We also encounter references to another important historical transformation in Vienna’s urban development. After World War II and Austria’s liberation in 1955, the city—again under socialist leadership—adopted a new political agenda for urban development. Two pieces of legislation framed the new urban agenda of the 1970s: one for the preservation of characteristic townscapes and the other for the renovation of urban infrastructures (Suitner 2015, 120). During this time, the combination of renewal and preservation became an important discursive element within Viennese urban development. Infrastructural developments were perceived as essential to bringing back the city to where it was before World War II. This 1970s trope reappears in contemporary smart city discourse: new developments meet the need for preservation and renewal to successfully bring past achievements into the present and assure that values rooted in past developments also guide visions of the future.
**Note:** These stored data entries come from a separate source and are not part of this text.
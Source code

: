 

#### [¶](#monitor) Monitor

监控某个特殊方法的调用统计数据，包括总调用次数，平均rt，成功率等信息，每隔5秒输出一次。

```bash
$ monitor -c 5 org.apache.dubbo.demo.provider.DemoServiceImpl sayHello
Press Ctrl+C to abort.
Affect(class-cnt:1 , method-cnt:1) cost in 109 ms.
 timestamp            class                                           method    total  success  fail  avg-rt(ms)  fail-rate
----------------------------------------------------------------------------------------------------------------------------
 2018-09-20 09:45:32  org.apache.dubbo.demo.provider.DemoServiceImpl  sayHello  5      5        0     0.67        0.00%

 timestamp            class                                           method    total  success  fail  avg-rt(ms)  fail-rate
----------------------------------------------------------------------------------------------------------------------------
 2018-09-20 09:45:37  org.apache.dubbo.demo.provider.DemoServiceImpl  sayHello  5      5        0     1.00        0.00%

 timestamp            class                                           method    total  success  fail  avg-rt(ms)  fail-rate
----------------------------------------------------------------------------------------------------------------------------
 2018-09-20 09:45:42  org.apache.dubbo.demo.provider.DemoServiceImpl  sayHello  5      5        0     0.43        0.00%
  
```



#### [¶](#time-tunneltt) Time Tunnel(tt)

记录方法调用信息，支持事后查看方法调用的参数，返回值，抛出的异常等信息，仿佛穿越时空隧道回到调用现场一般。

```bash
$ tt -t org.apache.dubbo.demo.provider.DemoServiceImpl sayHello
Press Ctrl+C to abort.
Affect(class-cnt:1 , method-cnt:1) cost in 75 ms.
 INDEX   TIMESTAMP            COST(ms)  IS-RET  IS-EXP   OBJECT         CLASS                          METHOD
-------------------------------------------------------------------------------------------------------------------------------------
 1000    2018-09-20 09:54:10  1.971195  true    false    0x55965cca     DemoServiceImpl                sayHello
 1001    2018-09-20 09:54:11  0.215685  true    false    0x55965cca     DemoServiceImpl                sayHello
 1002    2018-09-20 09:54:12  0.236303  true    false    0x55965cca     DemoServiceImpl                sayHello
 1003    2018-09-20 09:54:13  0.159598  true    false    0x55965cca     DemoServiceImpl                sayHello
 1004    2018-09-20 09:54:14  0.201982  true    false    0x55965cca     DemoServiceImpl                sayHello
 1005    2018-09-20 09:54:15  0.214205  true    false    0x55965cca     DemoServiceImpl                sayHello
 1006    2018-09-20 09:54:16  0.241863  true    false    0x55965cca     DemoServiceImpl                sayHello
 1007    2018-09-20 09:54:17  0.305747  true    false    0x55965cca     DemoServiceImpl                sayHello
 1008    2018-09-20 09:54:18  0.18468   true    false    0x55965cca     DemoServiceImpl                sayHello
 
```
A third shift in rethinking the urban can be identified in the early 1990s after the fall of the Iron Curtain. The comprehensive Urban Development Plan STEP-94 for Vienna aimed to respond to a fundamentally changed geopolitical context. Considering globalization, economic growth, and cross-regional cooperation and competition (Suitner 2015, 115), Vienna resituated itself in an extensive urban network. Vienna reimagined itself at the center of Europe, thus reconnecting with its past geographical and geopolitical emplacement. This new vision was institutionally stabilized through Austria’s accession to the EU in 1995; and with the enlargement of the EU to include much of Eastern Europe in the early 2000s.
Since the 1990s, the economic rationale has become dominant in urban transformation. Vienna envisions itself as becoming an international hub for the knowledge economy; a place fueled by tech start-ups and inhabited by smart people. As these new visions gained prominence, concerns have also risen about overshadowing the previous core values of socialist politics (Suitner 2021). The slogan “Think European—Act Regionally—Develop Vienna” advanced in the 2005 urban development plan (STEP-05), expresses this concern through acknowledging the wider pan-European policy while stressing the need to develop locally specific solutions.
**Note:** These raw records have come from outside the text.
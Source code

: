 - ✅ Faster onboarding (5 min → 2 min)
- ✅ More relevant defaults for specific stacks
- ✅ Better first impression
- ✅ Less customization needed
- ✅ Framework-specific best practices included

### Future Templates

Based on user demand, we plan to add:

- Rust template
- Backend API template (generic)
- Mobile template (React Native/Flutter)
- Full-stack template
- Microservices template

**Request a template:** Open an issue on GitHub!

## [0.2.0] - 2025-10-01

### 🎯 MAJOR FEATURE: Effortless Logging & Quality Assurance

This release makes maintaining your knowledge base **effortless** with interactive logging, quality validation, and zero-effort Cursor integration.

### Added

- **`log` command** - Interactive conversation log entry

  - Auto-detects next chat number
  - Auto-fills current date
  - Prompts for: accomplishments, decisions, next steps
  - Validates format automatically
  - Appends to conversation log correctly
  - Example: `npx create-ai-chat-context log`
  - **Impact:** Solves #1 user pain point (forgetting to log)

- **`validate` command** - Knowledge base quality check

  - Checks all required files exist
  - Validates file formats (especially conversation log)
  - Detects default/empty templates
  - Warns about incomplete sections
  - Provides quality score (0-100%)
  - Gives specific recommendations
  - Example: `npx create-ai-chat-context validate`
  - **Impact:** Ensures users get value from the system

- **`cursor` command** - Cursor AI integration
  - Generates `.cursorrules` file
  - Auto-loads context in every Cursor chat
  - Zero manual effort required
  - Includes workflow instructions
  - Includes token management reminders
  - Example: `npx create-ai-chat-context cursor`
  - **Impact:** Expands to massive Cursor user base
In the period following STEP-05, we see the first turn toward the smart agenda. Gradually, mobility and energy concerns became the key drivers of change and became embedded in international and European development (Exner et al. 2018). Bold changes are described as necessary, with new smart/digital infrastructures and the major readjustments that would come with them always presented as an opportunity to sustain a specific quality of life. The narrative of the need to preserve past achievements when imagining the future under the smart city framework was still present.
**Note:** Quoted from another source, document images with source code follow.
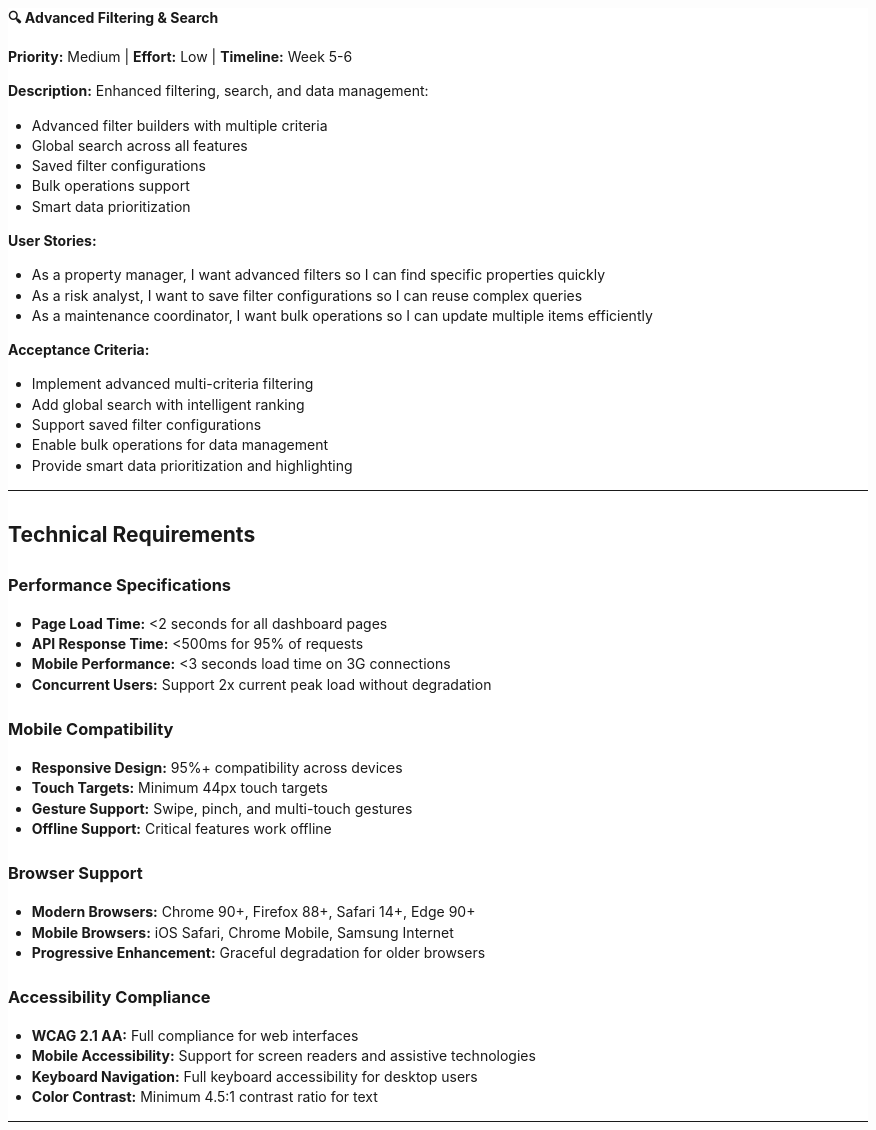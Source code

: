 #### 🔍 **Advanced Filtering & Search**
**Priority:** Medium | **Effort:** Low | **Timeline:** Week 5-6

**Description:**
Enhanced filtering, search, and data management:
- Advanced filter builders with multiple criteria
- Global search across all features
- Saved filter configurations
- Bulk operations support
- Smart data prioritization

**User Stories:**
- As a property manager, I want advanced filters so I can find specific properties quickly
- As a risk analyst, I want to save filter configurations so I can reuse complex queries
- As a maintenance coordinator, I want bulk operations so I can update multiple items efficiently

**Acceptance Criteria:**
- Implement advanced multi-criteria filtering
- Add global search with intelligent ranking
- Support saved filter configurations
- Enable bulk operations for data management
- Provide smart data prioritization and highlighting

---

## Technical Requirements

### Performance Specifications
- **Page Load Time:** <2 seconds for all dashboard pages
- **API Response Time:** <500ms for 95% of requests
- **Mobile Performance:** <3 seconds load time on 3G connections
- **Concurrent Users:** Support 2x current peak load without degradation

### Mobile Compatibility
- **Responsive Design:** 95%+ compatibility across devices
- **Touch Targets:** Minimum 44px touch targets
- **Gesture Support:** Swipe, pinch, and multi-touch gestures
- **Offline Support:** Critical features work offline

### Browser Support
- **Modern Browsers:** Chrome 90+, Firefox 88+, Safari 14+, Edge 90+
- **Mobile Browsers:** iOS Safari, Chrome Mobile, Samsung Internet
- **Progressive Enhancement:** Graceful degradation for older browsers

### Accessibility Compliance
- **WCAG 2.1 AA:** Full compliance for web interfaces
- **Mobile Accessibility:** Support for screen readers and assistive technologies
- **Keyboard Navigation:** Full keyboard accessibility for desktop users
- **Color Contrast:** Minimum 4.5:1 contrast ratio for text

---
We have seen that the first narrative strand in Vienna’s smart imaginary holds that to successfully cast a new urban development in Vienna, it needs to be aligned with entrenched narratives of prior achievement. Even though it remained largely underdetermined, the quality-of-life narrative had become a quasi-obligatory passage point when imagineering a future for Vienna as early as the 1990s. This resonates with what Bos et al. (2014, 151) have called “steering by big words,” that is, steering by using “encompassing concepts that are uncontested themselves, but that allow for multiple interpretations and specifications.”
The Smart City and Sustainable Futures to Aim for
Quality-of-life entangled with the idea of preservation remains a particularly powerful argumentative resource in the smart city imaginary, but it increasingly needs to articulate with contemporary challenges of environmental sustainability, resource preservation, and energy consumption (SCWFS 2014). An example for such an alignment is the agenda of greening Vienna. Formulating the vision to have more than half of Viennese land devoted to green spaces as a preservation goal (STEP-2025 2014, 9) could be easily connected to Vienna’s long-standing tradition of having large-scale green gardening spaces and parks, dating back to the early twentieth century.
Yet new values and concerns must also find their place. The preservation theme gets linked to questions of intergenerational justice, particularly when it comes to climate change and energy consumption. Initial steps to prepare the Smart City Wien Framework Strategy (SCWFS) were driven by the EU’s energy and climate agenda for 2050, 9 prompted by Vienna’s collaboration in an EU project envisioning infrastructural projects to reduce CO2 level in the city called TRANSFORM.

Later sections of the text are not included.